▸ Brief: The answer must consist of each line below that contains the word "Workflow", copied in full.

▸ Data for processing:
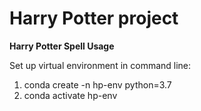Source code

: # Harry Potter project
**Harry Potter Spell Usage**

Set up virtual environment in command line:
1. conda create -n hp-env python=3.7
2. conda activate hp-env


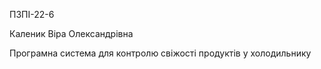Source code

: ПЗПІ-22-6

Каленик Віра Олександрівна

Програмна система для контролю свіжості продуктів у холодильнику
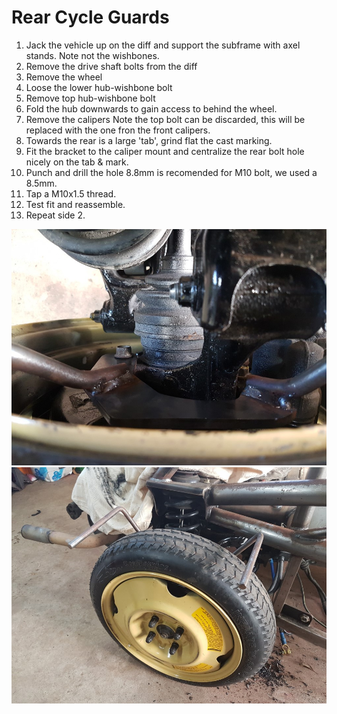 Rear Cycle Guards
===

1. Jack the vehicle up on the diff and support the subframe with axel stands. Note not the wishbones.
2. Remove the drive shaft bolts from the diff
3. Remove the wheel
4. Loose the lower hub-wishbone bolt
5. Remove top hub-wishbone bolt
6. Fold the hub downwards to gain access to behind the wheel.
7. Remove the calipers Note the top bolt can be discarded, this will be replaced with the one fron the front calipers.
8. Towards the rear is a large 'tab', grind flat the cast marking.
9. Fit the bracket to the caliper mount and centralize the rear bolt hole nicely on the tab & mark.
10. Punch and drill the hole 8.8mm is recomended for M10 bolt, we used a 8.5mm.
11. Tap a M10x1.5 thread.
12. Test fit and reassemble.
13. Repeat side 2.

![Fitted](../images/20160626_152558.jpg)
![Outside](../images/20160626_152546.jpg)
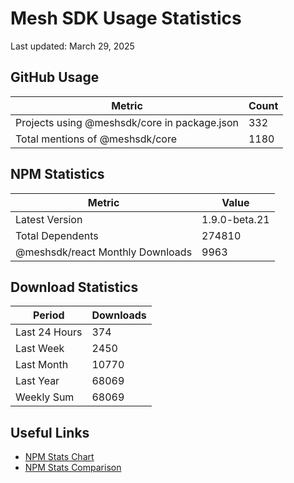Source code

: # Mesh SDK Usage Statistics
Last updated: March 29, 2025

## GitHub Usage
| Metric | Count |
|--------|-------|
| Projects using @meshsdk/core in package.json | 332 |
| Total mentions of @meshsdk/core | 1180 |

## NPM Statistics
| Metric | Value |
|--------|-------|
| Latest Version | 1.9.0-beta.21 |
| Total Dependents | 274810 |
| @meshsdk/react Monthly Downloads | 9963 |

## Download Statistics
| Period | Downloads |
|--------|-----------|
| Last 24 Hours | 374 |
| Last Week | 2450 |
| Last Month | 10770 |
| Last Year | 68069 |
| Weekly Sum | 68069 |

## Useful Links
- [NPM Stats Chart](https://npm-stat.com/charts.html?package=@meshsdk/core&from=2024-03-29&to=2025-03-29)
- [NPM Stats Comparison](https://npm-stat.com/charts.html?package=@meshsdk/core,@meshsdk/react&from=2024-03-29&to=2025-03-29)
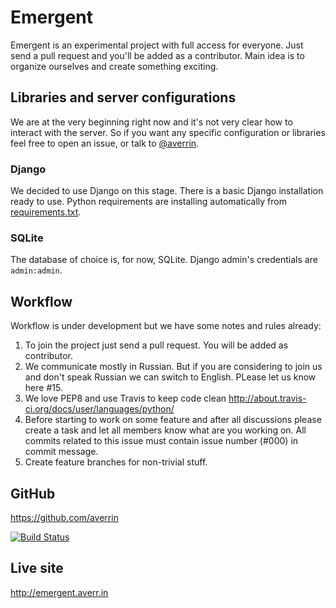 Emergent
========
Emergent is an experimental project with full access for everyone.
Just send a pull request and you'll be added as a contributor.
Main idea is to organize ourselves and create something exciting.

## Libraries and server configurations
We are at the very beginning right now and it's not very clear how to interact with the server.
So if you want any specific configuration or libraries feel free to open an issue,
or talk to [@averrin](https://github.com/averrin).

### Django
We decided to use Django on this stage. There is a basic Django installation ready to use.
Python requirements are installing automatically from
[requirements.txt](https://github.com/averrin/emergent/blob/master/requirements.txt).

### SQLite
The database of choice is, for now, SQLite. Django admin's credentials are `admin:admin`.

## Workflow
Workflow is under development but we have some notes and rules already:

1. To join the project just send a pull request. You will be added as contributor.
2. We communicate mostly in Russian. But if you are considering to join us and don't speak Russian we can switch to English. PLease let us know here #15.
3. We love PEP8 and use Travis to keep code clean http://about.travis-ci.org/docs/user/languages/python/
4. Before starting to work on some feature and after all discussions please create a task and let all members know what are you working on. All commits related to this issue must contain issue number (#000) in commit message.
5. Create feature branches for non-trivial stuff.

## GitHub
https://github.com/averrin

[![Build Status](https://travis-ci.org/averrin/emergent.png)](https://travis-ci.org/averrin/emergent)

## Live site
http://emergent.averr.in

▸ Answer to the exercise:
## Workflow
Workflow is under development but we have some notes and rules already:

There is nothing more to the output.